Uganda is the latest African country to switch to Dolutegravir (DTG) as the first line drug to treat HIV, but women of reproductive age will be excluded from the regimen over fears of potential side effects on unborn babies, experts say.
Developing countries, especially in Africa, have been using Efavirenz-based antiretroviral drugs as the prevention treatment option for HIV, but many are now switching to DTG because of its superior benefits.
DTG has fewer side effects, greater potency against drug resistance and suppresses the viral load faster. A person whose viral load is suppressed has a reduced risk of infecting their sexual partners.
The head of the Aids Control Programme at Uganda’s Health Ministry Dr Joshua Musinguzi said the decision to leave out women of reproductive age (14-49 years) is based on recommendations from the World Health Organisation, following preliminary results of a study conducted in Botswana.
The study found increased risk of birth defects in children born to HIV-positive women who were taking DTG at the time of conception.
Although the report is inconclusive, WHO recommended that women of childbearing age, especially those in the first few weeks of pregnancy, should not take the drug.
“As a safety measure, the ministry decided that only HIV-positive girls under 14, menopausal women and those on long term family planning methods would be eligible for the new drug,” said Dr Musinguzi.
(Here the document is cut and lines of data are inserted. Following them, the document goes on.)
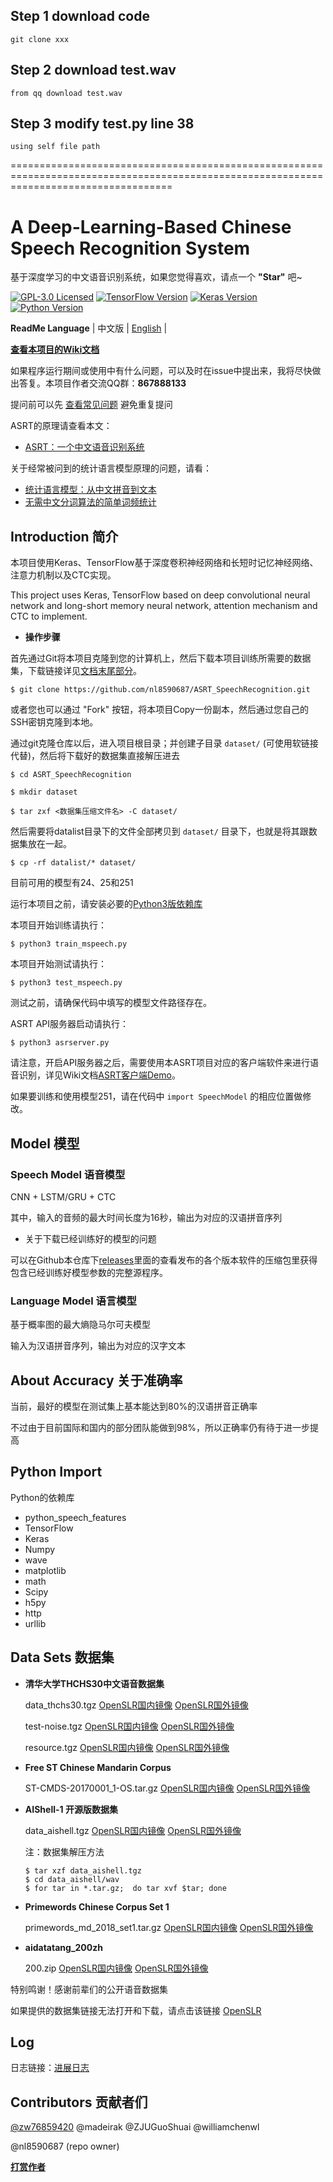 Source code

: ## Step 1 download code
```
git clone xxx
```
## Step 2 download test.wav
```
from qq download test.wav
```
## Step 3 modify test.py line 38
```
using self file path
```

========================================================================================================================================
# A Deep-Learning-Based Chinese Speech Recognition System
基于深度学习的中文语音识别系统，如果您觉得喜欢，请点一个 **"Star"** 吧~

[![GPL-3.0 Licensed](https://img.shields.io/badge/License-GPL3.0-blue.svg?style=flat)](https://opensource.org/licenses/GPL-3.0) [![TensorFlow Version](https://img.shields.io/badge/Tensorflow-1.4+-blue.svg)](https://www.tensorflow.org/) [![Keras Version](https://img.shields.io/badge/Keras-2.0+-blue.svg)](https://keras.io/) [![Python Version](https://img.shields.io/badge/Python-3.x-blue.svg)](https://www.python.org/) 

**ReadMe Language** | 中文版 | [English](https://github.com/nl8590687/ASRT_SpeechRecognition/blob/master/README_EN.md) |

[**查看本项目的Wiki文档**](https://github.com/nl8590687/ASRT_SpeechRecognition/wiki) 

如果程序运行期间或使用中有什么问题，可以及时在issue中提出来，我将尽快做出答复。本项目作者交流QQ群：**867888133**

提问前可以先 [查看常见问题](https://github.com/nl8590687/ASRT_SpeechRecognition/wiki/issues) 避免重复提问

ASRT的原理请查看本文：
* [ASRT：一个中文语音识别系统](https://blog.ailemon.me/2018/08/29/asrt-a-chinese-speech-recognition-system/)

关于经常被问到的统计语言模型原理的问题，请看：

* [统计语言模型：从中文拼音到文本](https://blog.ailemon.me/2017/04/27/statistical-language-model-chinese-pinyin-to-words/)
* [无需中文分词算法的简单词频统计](https://blog.ailemon.me/2017/02/20/simple-words-frequency-statistic-without-segmentation-algorithm/)

## Introduction 简介

本项目使用Keras、TensorFlow基于深度卷积神经网络和长短时记忆神经网络、注意力机制以及CTC实现。

This project uses Keras, TensorFlow based on deep convolutional neural network and long-short memory neural network, attention mechanism and CTC to implement.

* **操作步骤**

首先通过Git将本项目克隆到您的计算机上，然后下载本项目训练所需要的数据集，下载链接详见[文档末尾部分](https://github.com/nl8590687/ASRT_SpeechRecognition#data-sets-%E6%95%B0%E6%8D%AE%E9%9B%86)。
```shell
$ git clone https://github.com/nl8590687/ASRT_SpeechRecognition.git
```

或者您也可以通过 "Fork" 按钮，将本项目Copy一份副本，然后通过您自己的SSH密钥克隆到本地。

通过git克隆仓库以后，进入项目根目录；并创建子目录 `dataset/` (可使用软链接代替)，然后将下载好的数据集直接解压进去
```shell
$ cd ASRT_SpeechRecognition

$ mkdir dataset

$ tar zxf <数据集压缩文件名> -C dataset/ 
```

然后需要将datalist目录下的文件全部拷贝到 `dataset/` 目录下，也就是将其跟数据集放在一起。
```shell
$ cp -rf datalist/* dataset/
```

目前可用的模型有24、25和251

运行本项目之前，请安装必要的[Python3版依赖库](https://github.com/nl8590687/ASRT_SpeechRecognition#python-import)

本项目开始训练请执行：
```shell
$ python3 train_mspeech.py
```
本项目开始测试请执行：
```shell
$ python3 test_mspeech.py
```
测试之前，请确保代码中填写的模型文件路径存在。

ASRT API服务器启动请执行：
```shell
$ python3 asrserver.py
```

请注意，开启API服务器之后，需要使用本ASRT项目对应的客户端软件来进行语音识别，详见Wiki文档[ASRT客户端Demo](https://github.com/nl8590687/ASRT_SpeechRecognition/wiki/ClientDemo)。

如果要训练和使用模型251，请在代码中 `import SpeechModel` 的相应位置做修改。

## Model 模型

### Speech Model 语音模型

CNN + LSTM/GRU + CTC

其中，输入的音频的最大时间长度为16秒，输出为对应的汉语拼音序列

* 关于下载已经训练好的模型的问题

可以在Github本仓库下[releases](https://github.com/nl8590687/ASRT_SpeechRecognition/releases)里面的查看发布的各个版本软件的压缩包里获得包含已经训练好模型参数的完整源程序。

### Language Model 语言模型

基于概率图的最大熵隐马尔可夫模型

输入为汉语拼音序列，输出为对应的汉字文本

## About Accuracy 关于准确率

当前，最好的模型在测试集上基本能达到80%的汉语拼音正确率

不过由于目前国际和国内的部分团队能做到98%，所以正确率仍有待于进一步提高

## Python Import
Python的依赖库

* python_speech_features
* TensorFlow
* Keras
* Numpy
* wave
* matplotlib
* math
* Scipy
* h5py
* http
* urllib

## Data Sets 数据集
* **清华大学THCHS30中文语音数据集**

  data_thchs30.tgz 
[OpenSLR国内镜像](<http://cn-mirror.openslr.org/resources/18/data_thchs30.tgz>)
[OpenSLR国外镜像](<http://www.openslr.org/resources/18/data_thchs30.tgz>)

  test-noise.tgz 
[OpenSLR国内镜像](<http://cn-mirror.openslr.org/resources/18/test-noise.tgz>)
[OpenSLR国外镜像](<http://www.openslr.org/resources/18/test-noise.tgz>)

  resource.tgz 
[OpenSLR国内镜像](<http://cn-mirror.openslr.org/resources/18/resource.tgz>)
[OpenSLR国外镜像](<http://www.openslr.org/resources/18/resource.tgz>)

* **Free ST Chinese Mandarin Corpus** 

  ST-CMDS-20170001_1-OS.tar.gz 
[OpenSLR国内镜像](<http://cn-mirror.openslr.org/resources/38/ST-CMDS-20170001_1-OS.tar.gz>)
[OpenSLR国外镜像](<http://www.openslr.org/resources/38/ST-CMDS-20170001_1-OS.tar.gz>)

* **AIShell-1 开源版数据集** 

  data_aishell.tgz
[OpenSLR国内镜像](<http://cn-mirror.openslr.org/resources/33/data_aishell.tgz>)
[OpenSLR国外镜像](<http://www.openslr.org/resources/33/data_aishell.tgz>)

  注：数据集解压方法

  ```
  $ tar xzf data_aishell.tgz
  $ cd data_aishell/wav
  $ for tar in *.tar.gz;  do tar xvf $tar; done
  ```

* **Primewords Chinese Corpus Set 1** 

  primewords_md_2018_set1.tar.gz
[OpenSLR国内镜像](<http://cn-mirror.openslr.org/resources/47/primewords_md_2018_set1.tar.gz>)
[OpenSLR国外镜像](<http://www.openslr.org/resources/47/primewords_md_2018_set1.tar.gz>)

* **aidatatang_200zh**

  200.zip
[OpenSLR国内镜像](<http://cn-mirror.openslr.org/resources/62/200.zip>)
[OpenSLR国外镜像](<http://www.openslr.org/resources/62/200.zip>)

特别鸣谢！感谢前辈们的公开语音数据集

如果提供的数据集链接无法打开和下载，请点击该链接 [OpenSLR](http://www.openslr.org)

## Log
日志链接：[进展日志](https://github.com/nl8590687/ASRT_SpeechRecognition/blob/master/log.md)

## Contributors 贡献者们

[@zw76859420](https://github.com/zw76859420) 
@madeirak @ZJUGuoShuai @williamchenwl

@nl8590687 (repo owner)

[**打赏作者**](https://github.com/nl8590687/ASRT_SpeechRecognition/wiki/donate)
The rest will continue using Efavirenz. All men will also be enrolled on the new drug.
However, health-rights activists say excluding women from a drug with proven benefits is a violation of their rights.
Martha Akello from the International Community of Women Living with HIV/Aids-Eastern Africa said a blanket exclusion of women in the childbearing age group means potential eligible women who would have otherwise benefited from the drug will miss out.
“Not all women in the childbearing age are interested in having babies while others already have the number of children they want. The Ministry needs to look at this issue on a case by case basis instead of placing a total ban,” said Ms Akello.
She said that instead, women should be counselled and given information about the drug and the potential impact it could have, to enable them to make informed choices on their own.
But Dr Musinguzi said the government’s decision is in the best interest of women and their children.